The performance of the q-G method was also evaluated on twelve 10-D and twelve 30-D test problems, ten unimodal and fourteen multimodal. Their characteristics are summarized in Table 2. These functions are a subset of the problems proposed at CEC′2005 (Suganthan et al. 2005). The q-G method is compared with the top eleven Evolutionary Algorithms (EAs) participants of the competition: BLX-GL50 (Garcia-Marinez and Lozano 2005), BLX-MA (Molina et al. 2005), CoEVO (Posik 2005), DE (Ronkkonen et al. 2005), EDA (Yuan and Gallagher 2005), DMS-L-PSO (Liang and Suganthan 2005), L-SaDE (Qin and Suganthan 2005), G-CMA-ES (Auger and Hansen 2005a), L-CMA-ES (Auger and Hansen 2005b), K-PCX (Sinha et al. 2005) and SPC-PNX (Ballester et al. 2005). In addition, we applied the Steepest Descent (SD) method to the same test problems in order to compare the q-G method with its classical version.

Table 2 A subset of the test problems proposed at CEC′2005 for dimensions 10-D and 30-D

The test problems proposed at CEC′2005 are based on classical benchmark functions such as Sphere, Rosenbrock’s, Rastrigin’s, Ackley’s and Griewank’s function. They contain difficulties such as huge number of local minima, shifted global optimum, rotated domain, noise, global optimum outside the initialization range or within a very narrow basin, and a combination of different function properties (Suganthan et al. 2005). The function \(f_{15}\), for example, is a composition of Rastrigin’s, Weierstrass, Griewank’s, Ackley’s and Sphere functions. The selected subset of the CEC′2005 test problems comprises those for which at least one of the thirteen algorithms (eleven EAs, the q-G and SD methods) was capable to achieve a fixed accuracy or a target function value defined in (Suganthan et al. 2005).
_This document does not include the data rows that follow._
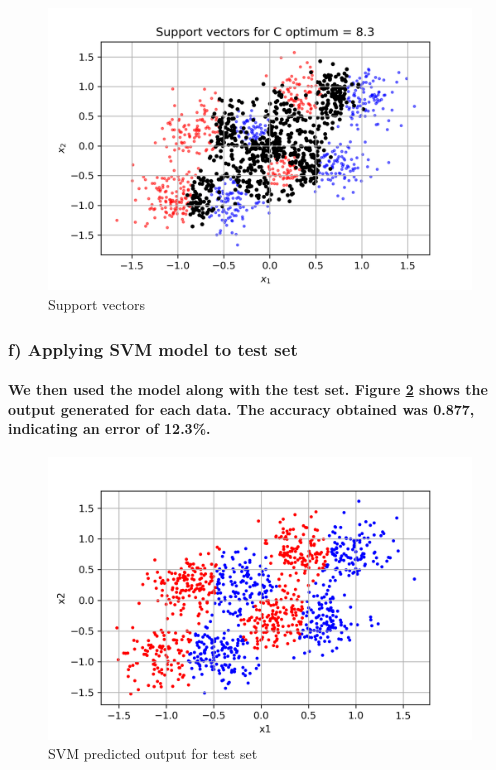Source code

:\documentclass[a4paper]{article}    %
\begin{document}
\begin{figure}[H]
    \centering
    \includegraphics[width=12cm]{support_vectors}
    \caption{Support vectors}
    \label{fig:svm-support_vectors}
\end{figure}

\subsubsection{f) Applying SVM model to test set}

\paragraph{We then used the model along with the test set. Figure \ref{fig:svm-test_set_output} shows the output generated for each data. The accuracy obtained was 0.877, indicating an error of 12.3\%.}

\begin{figure}[H]
    \centering
    \includegraphics[width=12cm]{svm_test_set_output}
    \caption{SVM predicted output for test set}
    \label{fig:svm-test_set_output}
\end{figure}
\end{document}

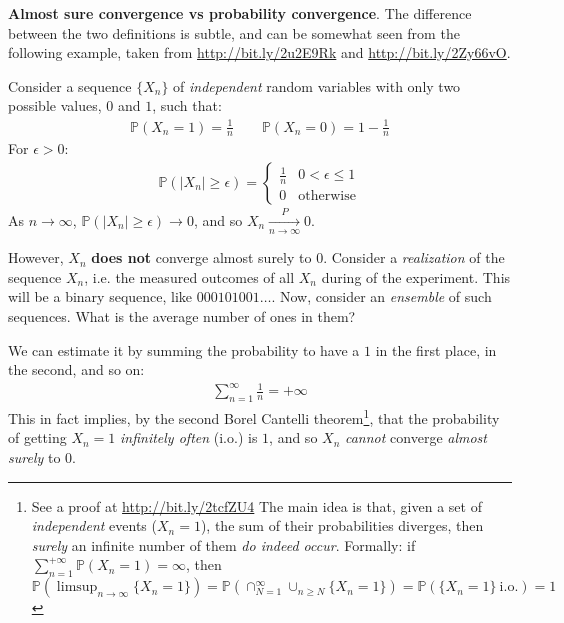 \documentclass[../template.tex]{subfiles}
\begin{document}
\begin{expl}
    \textbf{Almost sure convergence vs probability convergence}. The difference between the two definitions is subtle, and can be somewhat seen from the following example, taken from \url{http://bit.ly/2u2E9Rk} and \url{http://bit.ly/2Zy66vO}.

    Consider a sequence $\{X_n\}$ of \textit{independent} random variables with only two possible values, $0$ and $1$, such that:
    \begin{align*}
        \mathbb{P}(X_n = 1) = \frac{1}{n} \qquad \mathbb{P}(X_n = 0) = 1-\frac{1}{n}  
    \end{align*} 
    For $\epsilon> 0$:
    \begin{align*}
        \mathbb{P}(|X_n| \geq \epsilon) = \begin{cases}
            \frac{1}{n} & 0 < \epsilon \leq 1\\
            0 & \text{otherwise}  
        \end{cases}
    \end{align*} 
    As $n \to\infty$, $\mathbb{P}(|X_n| \geq \epsilon) \to 0$, and so $X_n  \xrightarrow[n \to \infty]{P} 0$.

    However, $X_n$ \textbf{does not} converge almost surely to $0$. Consider a \textit{realization} of the sequence $X_n$, i.e. the measured outcomes of all $X_n$ during  of the experiment. This will be a binary sequence, like $000101001\dots$. Now, consider an \textit{ensemble} of such sequences. What is the average number of ones in them?
    
    We can estimate it by summing the probability to have a $1$ in the first place, in the second, and so on:
    \begin{align*}
        \sum_{n=1}^\infty \frac{1}{n} = +\infty 
    \end{align*}
    This in fact implies, by the second Borel Cantelli theorem\footnote{See a proof at \url{http://bit.ly/2tcfZU4} The main idea is that, given a set of \textit{independent} events ($X_n = 1$), the sum of their probabilities diverges, then \textit{surely} an infinite number of them \textit{do indeed occur}. Formally: if $\sum_{n=1}^{+\infty} \mathbb{P}(X_n=1) = \infty$, then $\mathbb{P}(\limsup_{n \to\infty } \{X_n = 1\}) = \mathbb{P}(\cap_{N=1}^\infty \cup_{n \geq N} \{X_n = 1\}) = \mathbb{P}(\{X_n=1\} \mathrm{\ i.o.}) = 1$}, that the probability of getting $X_n = 1$ \textit{infinitely often} (i.o.) is $1$, and so $X_n$ \textit{cannot} converge \textit{almost surely} to $0$.    
\end{expl}
\end{document}
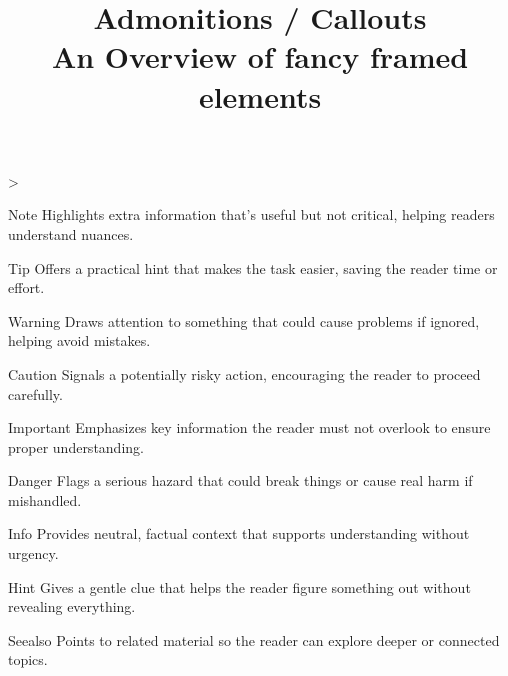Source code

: \documentclass[twoside]{article}
\title{Admonitions / Callouts\\[0.5em]\large An Overview of \textbf{fancy} framed elements}
\author{}\date{}
\makeatletter
\newcommand\tsreplayfn{%
  \ts@loopcnt\z@
  \loop
    \advance\ts@loopcnt\@ne
    \ifnum\ts@loopcnt>\ts@affilcnt\else
      \xdef\@thefnmark{\csname ts@affilM\the\ts@loopcnt\endcsname}%
      \@footnotetext{\csname ts@affilT\the\ts@loopcnt\endcsname}%
  \repeat
}
\makeatother
\begin{document}
\twocolumn[{%
\maketitle
}]
\tsreplayfn

\thispagestyle{plain}
\begin{callout}{Note}
Highlights extra information that's useful but not critical, helping readers understand nuances.
\end{callout}
\begin{callout}{Tip}
Offers a practical hint that makes the task easier, saving the reader time or effort.
\end{callout}
\begin{callout}{Warning}
Draws attention to something that could cause problems if ignored, helping avoid mistakes.
\end{callout}
\begin{callout}{Caution}
Signals a potentially risky action, encouraging the reader to proceed carefully.
\end{callout}
\begin{callout}{Important}
Emphasizes key information the reader must not overlook to ensure proper understanding.
\end{callout}
\begin{callout}{Danger}
Flags a serious hazard that could break things or cause real harm if mishandled.
\end{callout}
\begin{callout}{Info}
Provides neutral, factual context that supports understanding without urgency.
\end{callout}
\begin{callout}{Hint}
Gives a gentle clue that helps the reader figure something out without revealing everything.
\end{callout}
\begin{callout}{Seealso}
Points to related material so the reader can explore deeper or connected topics.
\end{callout}
\end{document}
To ensure a fair comparison, we applied on the q-G and SD methods the same evaluation criteria defined in (Suganthan et al. 2005) and used by the EAs. For each function and dimension, the algorithms performed 25 independent runs from different starting points generated with a uniform random distribution within the search spaceFootnote 1 (see column \([\mathbf {x}_{min},\mathbf {x}_{max}]^D\) of Table 2). The stopping criteria are either the termination error value equal to \(10^{-8}\) or less {i.e., \([f(\mathbf {x}_{best})-f(\mathbf {x}^{*})] < 10^{-8}\), where \(\mathbf {x}^{*}\) is the global optimum} or the maximum number of function evaluations (\(Max\_FEs\)) equal to \(10{,}000 \times D\). More details of the functions and evaluation criteria can be found in (Suganthan et al. 2005). The resolution of these twelve 10-D and twelve 30-D problems, each one solved for 25 independent runs, results in a total number of 600 optimization instances per algorithm. Here we are also using fixed free parameters \(\sigma ^0 = \sqrt{5}L\) with \(\beta = 0.995\) for all 10-D problems, and \(\sigma ^0 =\sqrt{15}L\) with \(\beta = 0.9995\) for all 30-D problems. The SD method uses golden section technique to generate the step length. For the multimodal functions, whenever the SD method terminates before reaching the termination error and the number of function evaluations is less than \(Max\_FEs\), it is restarted from a randomly generated point inside the search space.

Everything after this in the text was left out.